Jack, for not direct seeding in the fall I mainly am just going off recommendations from Route 9 and Red Fern Farm which are two of the most successful growers in the US. They say direct seeding is an expensive way to feed wildlife. In our area we also will get up to -20F some winters, and without snow cover I was worried that would kill the seed.
I am going to direct seed now in the hope that less time in the ground means less likelihood that they get eaten. If they do get eaten, I will have plenty in pots to replace them. If they are inferior seedlings I will replace with potted backup seedlings. If I had issues with mold during stratification I would not be direct seeding anything.
The rootmaker system looks awesome, but I don't want to spend that kind of money per tree, I'm ok with waiting a couple extra years. Once I have planted out my fields I may give it a shot for having replacement trees ready for when some trees inevitably die.
This is my first year stratifying chestnuts. I got seed from 5 sources and am experimenting with different storage methods to hedge risk and learn if some ways are better than others.
I did take a peak in a bucket/pit and the first seed I pulled only had ~1/2 radical, so they are further behind the fridge which is a good thing for me.

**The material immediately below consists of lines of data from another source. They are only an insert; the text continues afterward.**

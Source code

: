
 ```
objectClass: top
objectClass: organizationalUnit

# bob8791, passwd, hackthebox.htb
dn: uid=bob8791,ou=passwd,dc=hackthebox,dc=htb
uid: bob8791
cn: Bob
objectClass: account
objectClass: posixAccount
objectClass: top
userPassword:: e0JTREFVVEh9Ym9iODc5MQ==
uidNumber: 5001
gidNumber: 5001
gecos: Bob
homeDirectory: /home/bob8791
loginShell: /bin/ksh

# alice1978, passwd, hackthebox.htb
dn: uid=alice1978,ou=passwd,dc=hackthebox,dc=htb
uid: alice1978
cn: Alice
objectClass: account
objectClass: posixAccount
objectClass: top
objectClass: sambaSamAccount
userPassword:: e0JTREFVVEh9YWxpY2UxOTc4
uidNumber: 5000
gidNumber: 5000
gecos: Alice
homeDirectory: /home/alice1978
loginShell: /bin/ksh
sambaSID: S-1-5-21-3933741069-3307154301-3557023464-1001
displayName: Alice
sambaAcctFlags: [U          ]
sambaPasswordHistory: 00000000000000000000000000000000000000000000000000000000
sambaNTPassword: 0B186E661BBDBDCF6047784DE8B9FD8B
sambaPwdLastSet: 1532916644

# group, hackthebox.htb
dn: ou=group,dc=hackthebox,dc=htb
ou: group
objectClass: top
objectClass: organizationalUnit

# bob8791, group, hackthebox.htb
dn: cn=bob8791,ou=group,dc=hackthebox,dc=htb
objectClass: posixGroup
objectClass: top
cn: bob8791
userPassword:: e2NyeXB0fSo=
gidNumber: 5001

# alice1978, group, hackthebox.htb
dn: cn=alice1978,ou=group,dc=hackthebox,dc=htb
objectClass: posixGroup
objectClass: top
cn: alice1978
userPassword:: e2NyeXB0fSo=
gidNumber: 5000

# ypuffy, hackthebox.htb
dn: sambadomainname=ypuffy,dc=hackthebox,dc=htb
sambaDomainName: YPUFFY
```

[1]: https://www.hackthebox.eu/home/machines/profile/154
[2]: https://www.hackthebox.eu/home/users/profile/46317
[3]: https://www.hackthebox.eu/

Thanks. I wonder how well chestnuts will do in climates where the nuts will not germinate and grow buried in a couple inches of soil. I'm not suggesting folks should use a root pruning system. Direct seeding has advantages including cost. In order for seed to cold stratify, it needs to be above freezing with sufficient but not too much moisture. If the temperature gets below freezing and stays there, the nuts go into a suspended animation. I know guys who have stored chestnuts in the freezer with no added moisture and get them to germinate a year or two later. So regardless of air temperature, if the temperature an inch below the soil gets cold enough to kill a nut, I've got to wonder how trees will perform.

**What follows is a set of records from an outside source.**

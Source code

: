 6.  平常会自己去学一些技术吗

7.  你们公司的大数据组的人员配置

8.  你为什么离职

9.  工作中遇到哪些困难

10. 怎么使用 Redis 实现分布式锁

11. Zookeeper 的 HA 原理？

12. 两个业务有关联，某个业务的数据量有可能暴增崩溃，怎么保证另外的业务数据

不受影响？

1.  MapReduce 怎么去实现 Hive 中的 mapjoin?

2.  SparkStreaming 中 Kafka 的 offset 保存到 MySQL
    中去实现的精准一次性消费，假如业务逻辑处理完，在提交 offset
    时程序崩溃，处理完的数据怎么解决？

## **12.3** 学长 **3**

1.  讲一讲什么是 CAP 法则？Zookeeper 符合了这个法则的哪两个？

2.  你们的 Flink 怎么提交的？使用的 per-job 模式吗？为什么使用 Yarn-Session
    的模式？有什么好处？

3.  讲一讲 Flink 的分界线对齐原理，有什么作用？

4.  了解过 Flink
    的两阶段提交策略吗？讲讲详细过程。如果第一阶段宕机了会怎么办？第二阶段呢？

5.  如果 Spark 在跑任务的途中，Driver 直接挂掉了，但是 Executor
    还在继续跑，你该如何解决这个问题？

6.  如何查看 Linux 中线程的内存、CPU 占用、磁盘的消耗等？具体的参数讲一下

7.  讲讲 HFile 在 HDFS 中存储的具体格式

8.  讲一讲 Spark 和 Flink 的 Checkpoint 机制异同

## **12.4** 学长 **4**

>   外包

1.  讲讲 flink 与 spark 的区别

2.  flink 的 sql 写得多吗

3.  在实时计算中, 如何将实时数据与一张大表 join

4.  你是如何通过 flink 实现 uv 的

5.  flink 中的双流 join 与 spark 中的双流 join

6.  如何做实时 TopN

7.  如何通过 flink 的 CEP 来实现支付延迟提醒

Maybe it is a moisture issue. Perhaps your winters are so cold that soil temp an inch or two deep goes from freezing to too warm so quickly that nuts can't cold stratify naturally. Most of the expense in direct seeding comes from protection, not seed cost. Here, if you bury the tree tube an inch deep, it is enough to protect the nuts from squirrels as well as the seedlings from deer. Maybe you have to take additional costly measures to protect seed that we don't. I would think the most expensive way to plant chestnuts for wildlife is to plant bare root seedlings or non-root pruned containerized trees. You have the high cost of trees compared to nuts and the higher planting costs. At lest here, you still have the same protection cost.
Both the root pruning container and direct seeding have their own advantages and disadvantages. Actually, the fewer trees you plant, the more expensive a root pruning system is. I did a quick cost analysis before I started. The setup cost is fairly high, but after 5 years or so of reuse, my cost per tree is negligible (if you don't count your labor) compared to the cost of protecting the trees. For chestnuts, I just use tree tubes and that seems to be efficient here. I'm not doing much with chestnuts these days. After planting a few hundred, I moved on to other tree varieties for my permaculture habitat component. Lately, I've been grafting apples to M111 and growing them in the root pruning containers for a season before planting them in the field. They get great care and feeding on my deck. Since I'm mostly using clonal rootstock now (I'm now done with using seedlings for full size apples), there are not tap roots to prune. So, I can skip the first steps and go directly to 3 gal RB2s.
My Rootmaker containers have seen a lot of service over the years. In a few years I'll be done with growing trees and I'll sell them. That will further reduce my cost per tree.
Best of luck with your stratification. Keep us posted on how it all works for you!